Tag 73
Ugh! Eine fremde Hand bewegt mein Bein. Ich erschrecke etwas und bin wach. Dann erinnere ich mich… Ina und Lukas (die deutschen Radfahrer) haben mir erzählt, dass man in Herbergen normalerweise geweckt wird. Das hatte ich total vergessen.
Die kicken einen richtig raus. Um 7 Uhr wird man geweckt und um 8 Uhr muss man draußen sein. Ich schaffe es in der Zeit meine Sachen zu packen und zu frühstücken. Dann geh ich halt…Tschüss!
Einen Vorteil hat das frühe Aufstehen:

Es hat drei Grad. Das heißt, es wird wieder Zeit für die kurze Hose und Beinlinge. Immer noch die perfekte Kombination. Das einzige was ich nicht habe, sind warme Füße. Dass es ein Bisschen wärmer ist, ziehe ich den Regenschutz für die Schuhe an.
Los geht‘s. Die nächste große Stadt ist León. Diese sei aber wegen eines Lockdowns nicht passierbar. Egal. Worum es geht ist, dass es zwischen Burgos und León ein großes Plateau gibt. Es ist also für über 200km einigermaßen flach. Für die Pilger ist das eine große Herausforderung, denn wenn man die Strecke läuft, wird es eher eintönig. Ich freue mich schon, keine Berge überqueren zu müssen.

Ein paar kleinere Anstiege gibt es zwar, aber nichts anstrengendes.
Mal wieder kann ich nur über die Landschaft staunen. Mitten im nirgendwo fahre ich durch kleine Orte, welche Pilger beherbergen.


Als der Wander-Jakobsweg über einen großen Berg führt, entscheide ich mich für die Straße. Generell sind die Straßen kaum befahren.

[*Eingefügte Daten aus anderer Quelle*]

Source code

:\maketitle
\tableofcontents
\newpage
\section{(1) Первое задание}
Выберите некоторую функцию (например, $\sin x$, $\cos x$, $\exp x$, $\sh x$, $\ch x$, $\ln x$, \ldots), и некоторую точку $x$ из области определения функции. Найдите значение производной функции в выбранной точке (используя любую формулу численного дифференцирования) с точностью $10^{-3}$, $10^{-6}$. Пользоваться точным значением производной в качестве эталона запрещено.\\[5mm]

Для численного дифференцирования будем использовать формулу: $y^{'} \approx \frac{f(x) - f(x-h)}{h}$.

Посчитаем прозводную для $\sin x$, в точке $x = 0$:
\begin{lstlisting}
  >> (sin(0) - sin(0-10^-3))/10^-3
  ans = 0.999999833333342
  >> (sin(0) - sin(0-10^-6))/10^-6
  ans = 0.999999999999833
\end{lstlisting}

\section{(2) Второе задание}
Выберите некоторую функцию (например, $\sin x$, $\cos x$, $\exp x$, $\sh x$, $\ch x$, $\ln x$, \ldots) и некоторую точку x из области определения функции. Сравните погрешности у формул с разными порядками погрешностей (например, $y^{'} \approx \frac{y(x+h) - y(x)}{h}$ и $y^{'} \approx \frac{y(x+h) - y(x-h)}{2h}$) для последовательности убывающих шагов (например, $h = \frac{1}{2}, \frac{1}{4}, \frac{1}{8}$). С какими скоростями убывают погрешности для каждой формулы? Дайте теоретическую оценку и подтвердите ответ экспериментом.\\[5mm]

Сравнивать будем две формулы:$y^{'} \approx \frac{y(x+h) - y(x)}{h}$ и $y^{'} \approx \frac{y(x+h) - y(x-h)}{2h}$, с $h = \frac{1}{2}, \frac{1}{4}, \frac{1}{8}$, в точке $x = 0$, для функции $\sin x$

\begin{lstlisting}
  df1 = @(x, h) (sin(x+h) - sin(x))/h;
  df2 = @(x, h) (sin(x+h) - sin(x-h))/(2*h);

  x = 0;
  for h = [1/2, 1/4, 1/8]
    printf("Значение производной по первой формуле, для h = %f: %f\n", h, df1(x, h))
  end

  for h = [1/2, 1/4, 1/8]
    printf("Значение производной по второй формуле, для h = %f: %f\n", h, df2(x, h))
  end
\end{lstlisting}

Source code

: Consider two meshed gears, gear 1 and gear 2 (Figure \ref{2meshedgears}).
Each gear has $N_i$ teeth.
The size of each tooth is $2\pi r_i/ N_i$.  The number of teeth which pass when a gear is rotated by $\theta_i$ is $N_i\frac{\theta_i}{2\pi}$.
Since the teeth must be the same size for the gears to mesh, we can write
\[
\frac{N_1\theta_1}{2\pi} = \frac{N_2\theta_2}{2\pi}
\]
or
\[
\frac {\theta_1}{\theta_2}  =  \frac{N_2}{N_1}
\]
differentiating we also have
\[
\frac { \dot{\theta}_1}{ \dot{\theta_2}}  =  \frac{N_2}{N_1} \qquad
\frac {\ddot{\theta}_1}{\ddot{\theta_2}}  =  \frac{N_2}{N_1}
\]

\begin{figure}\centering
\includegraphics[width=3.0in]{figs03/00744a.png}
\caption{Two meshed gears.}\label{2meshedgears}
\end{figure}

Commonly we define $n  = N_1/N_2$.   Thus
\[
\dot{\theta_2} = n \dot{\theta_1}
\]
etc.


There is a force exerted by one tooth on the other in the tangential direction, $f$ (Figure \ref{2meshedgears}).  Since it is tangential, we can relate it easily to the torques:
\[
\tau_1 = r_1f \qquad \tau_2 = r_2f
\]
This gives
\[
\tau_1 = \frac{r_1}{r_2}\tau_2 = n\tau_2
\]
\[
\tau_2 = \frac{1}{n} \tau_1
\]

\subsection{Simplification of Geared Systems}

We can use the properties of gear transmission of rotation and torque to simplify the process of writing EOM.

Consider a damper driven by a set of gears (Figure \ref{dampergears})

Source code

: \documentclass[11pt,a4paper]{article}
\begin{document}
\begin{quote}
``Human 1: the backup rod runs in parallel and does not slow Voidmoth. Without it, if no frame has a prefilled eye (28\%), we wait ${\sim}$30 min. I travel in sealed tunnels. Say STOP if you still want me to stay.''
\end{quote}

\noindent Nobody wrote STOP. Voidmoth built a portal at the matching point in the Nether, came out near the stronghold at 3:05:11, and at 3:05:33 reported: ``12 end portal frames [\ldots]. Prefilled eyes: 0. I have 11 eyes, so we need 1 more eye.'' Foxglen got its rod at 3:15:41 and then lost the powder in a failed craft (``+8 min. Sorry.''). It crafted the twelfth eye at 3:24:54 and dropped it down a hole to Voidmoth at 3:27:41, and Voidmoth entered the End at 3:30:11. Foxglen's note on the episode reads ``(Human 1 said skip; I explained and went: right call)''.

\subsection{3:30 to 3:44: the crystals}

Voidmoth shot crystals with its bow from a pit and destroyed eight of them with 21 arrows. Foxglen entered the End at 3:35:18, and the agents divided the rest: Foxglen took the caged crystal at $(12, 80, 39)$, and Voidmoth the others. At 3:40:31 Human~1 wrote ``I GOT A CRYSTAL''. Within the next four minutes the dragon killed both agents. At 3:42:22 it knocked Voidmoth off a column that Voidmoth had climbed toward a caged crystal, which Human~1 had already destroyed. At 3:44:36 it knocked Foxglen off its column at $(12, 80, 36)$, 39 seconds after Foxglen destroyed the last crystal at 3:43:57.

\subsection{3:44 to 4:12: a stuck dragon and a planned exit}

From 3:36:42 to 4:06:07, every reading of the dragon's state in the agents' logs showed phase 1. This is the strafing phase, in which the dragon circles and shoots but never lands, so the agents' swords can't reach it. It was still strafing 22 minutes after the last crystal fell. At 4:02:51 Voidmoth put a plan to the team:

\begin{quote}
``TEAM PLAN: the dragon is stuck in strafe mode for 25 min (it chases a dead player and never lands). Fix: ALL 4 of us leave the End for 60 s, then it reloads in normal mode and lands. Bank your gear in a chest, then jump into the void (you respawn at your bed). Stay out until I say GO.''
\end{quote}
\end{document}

Morgen ist Sonntag, also kaufe ich viel ein. Alles passt locker in die Taschen, da ich viel mehr Platz habe.
Vor drei Tagen ist mir außerdem aufgefallen, dass ich irgendwo mein Handtuch habe liegen lassen. Ich vermute das war in der Quarantäne in Biscarrosse (Frankreich, 500km entfernt). Ja, das ist mir sehr früh aufgefallen. Ja, ich habe zwischendurch geduscht. Ab jetzt benutze ich ein T-Shirt als Handtuch. Klappt gut.
Beim Mittagessen treffe ich einen Pilger aus Texas und eine Pilgerin aus New York. Wow!

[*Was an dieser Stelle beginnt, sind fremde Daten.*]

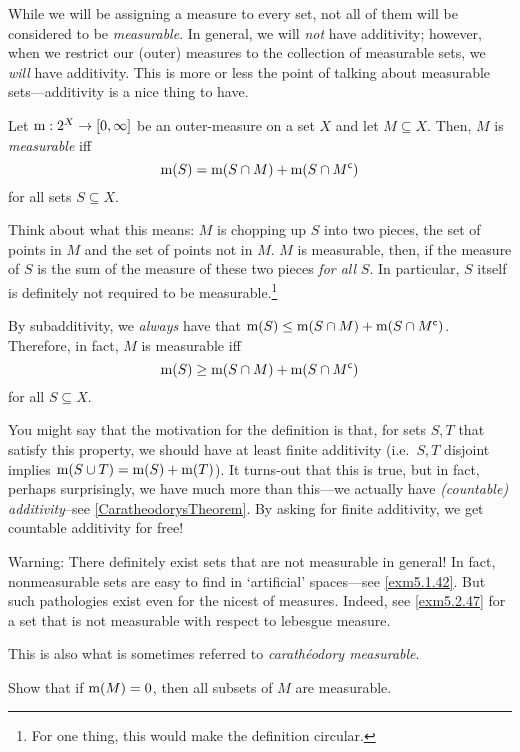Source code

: While we will be assigning a measure to every set, not all of them will be considered to be \emph{measurable}.  In general, we will \emph{not} have additivity; however, when we restrict our (outer) measures to the collection of measurable sets, we \emph{will} have additivity.  This is more or less the point of talking about measurable sets---additivity is a nice thing to have.
\begin{dfn}\label{MeasurableSet}
Let $\mathrm{m} :2^X\rightarrow [0,\infty ]$ be an outer-measure on a set $X$ and let $M\subseteq X$.  Then, $M$ is \emph{measurable} iff
\begin{equation}
\mathrm{m} (S)=\mathrm{m} (S\cap M)+\mathrm{m} (S\cap M^{\mathsf{c}})
\end{equation}
for all sets $S\subseteq X$.
\begin{rmk}
Think about what this means:  $M$ is chopping up $S$ into two pieces, the set of points in $M$ and the set of points not in $M$.  $M$ is measurable, then, if the measure of $S$ is the sum of the measure of these two pieces \emph{for all} $S$.  In particular, $S$ itself is definitely not required to be measurable.\footnote{For one thing, this would make the definition circular.}
\end{rmk}
\begin{rmk}
By subadditivity, we \emph{always} have that $\mathrm{m} (S)\leq \mathrm{m} (S\cap M)+\mathrm{m} (S\cap M^{\mathsf{c}})$.  Therefore, in fact, $M$ is measurable iff
\begin{equation}
\mathrm{m} (S)\geq \mathrm{m} (S\cap M)+\mathrm{m} (S\cap M^{\mathsf{c}})
\end{equation}
for all $S\subseteq X$.
\end{rmk}
\begin{rmk}
You might say that the motivation for the definition is that, for sets $S,T$ that satisfy this property, we should have at least finite additivity (i.e.~$S,T$ disjoint implies $\mathrm{m} (S\cup T)=\mathrm{m} (S)+\mathrm{m} (T)$).  It turns-out that this is true, but in fact, perhaps surprisingly, we have much more than this---we actually have \emph{(countable) additivity}--see \cref{CaratheodorysTheorem}.  By asking for finite additivity, we get countable additivity for free!
\end{rmk}
\begin{rmk}
Warning:  There definitely exist sets that are not measurable in general!  In fact, nonmeasurable sets are easy to find in `artificial' spaces---see \cref{exm5.1.42}.  But such pathologies exist even for the nicest of measures.  Indeed, see \cref{exm5.2.47} for a set that is not measurable with respect to lebesgue measure.
\end{rmk}
\begin{rmk}
This is also what is sometimes referred to \emph{carath\'{e}odory measurable}.
\end{rmk}
\end{dfn}
\begin{exr}
Show that if $\mathrm{m} (M)=0$, then all subsets of $M$ are measurable.
\end{exr}

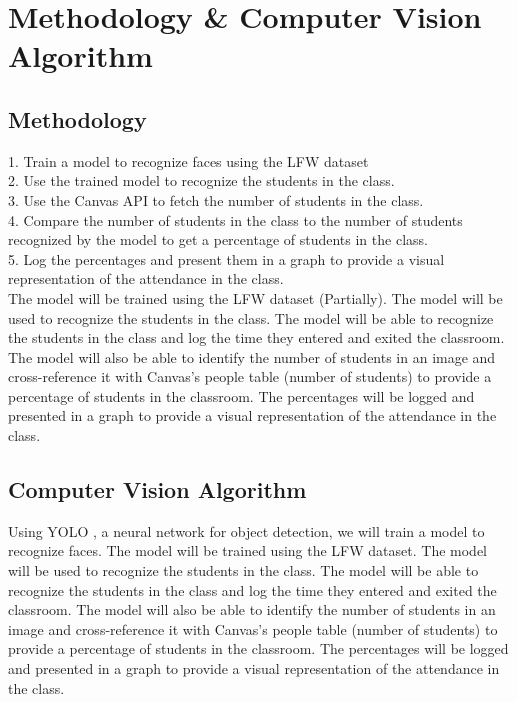 \section{Methodology \& Computer Vision Algorithm}
\label{sec:method}
\subsection{Methodology}
\label{subsec:method}
1. Train a model to recognize faces using the LFW dataset\\
2. Use the trained model to recognize the students in the class.\\
3. Use the Canvas API to fetch the number of students in the class.\\
4. Compare the number of students in the class to the number of students recognized by the model to get a percentage of students in the class.\\
5. Log the percentages and present them in a graph to provide a visual representation of the attendance in the class.\\

The model will be trained using the LFW dataset (Partially). The model will be used to recognize the students in the class. The model will be able to recognize the students in the class and log the time they entered and exited the classroom. The model will also be able to identify the number of students in an image and cross-reference it with Canvas's people table (number of students) to provide a percentage of students in the classroom. The percentages will be logged and presented in a graph to provide a visual representation of the attendance in the class.\\ 
\subsection{Computer Vision Algorithm}
\label{subsec:Computer Vision Algorithm}
Using YOLO \cite{YOLO}, a neural network for object detection, we will train a model to recognize faces. The model will be trained using the LFW dataset. The model will be used to recognize the students in the class. The model will be able to recognize the students in the class and log the time they entered and exited the classroom. The model will also be able to identify the number of students in an image and cross-reference it with Canvas's people table (number of students) to provide a percentage of students in the classroom. The percentages will be logged and presented in a graph to provide a visual representation of the attendance in the class.\\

Weiter geht es durch die Felder-Wüste. Ich höre keinen Podcast oder Musik, denn ich will alles bewusst wahrnehmen. Die Fahrt hat etwas meditatives.

Nach 93 Kilometern finde ich ein schönes Plätzchen, nicht weit entfernt von der Straße. Hier beschließe ich die Nacht zu verbringen.
Es gibt viele Fliegen, aber ich habe meine Methoden um sie abzulenken: Ich stelle die leeren Milchreis-Schalen in die Wiese. Auf die andere Methode greife ich erst am nächsten Morgen zurück.

Als die Sonne verschwindet wird es schnell sehr kalt. Aber ich liege mit Skiunterwäsche im warmen Schlafsack…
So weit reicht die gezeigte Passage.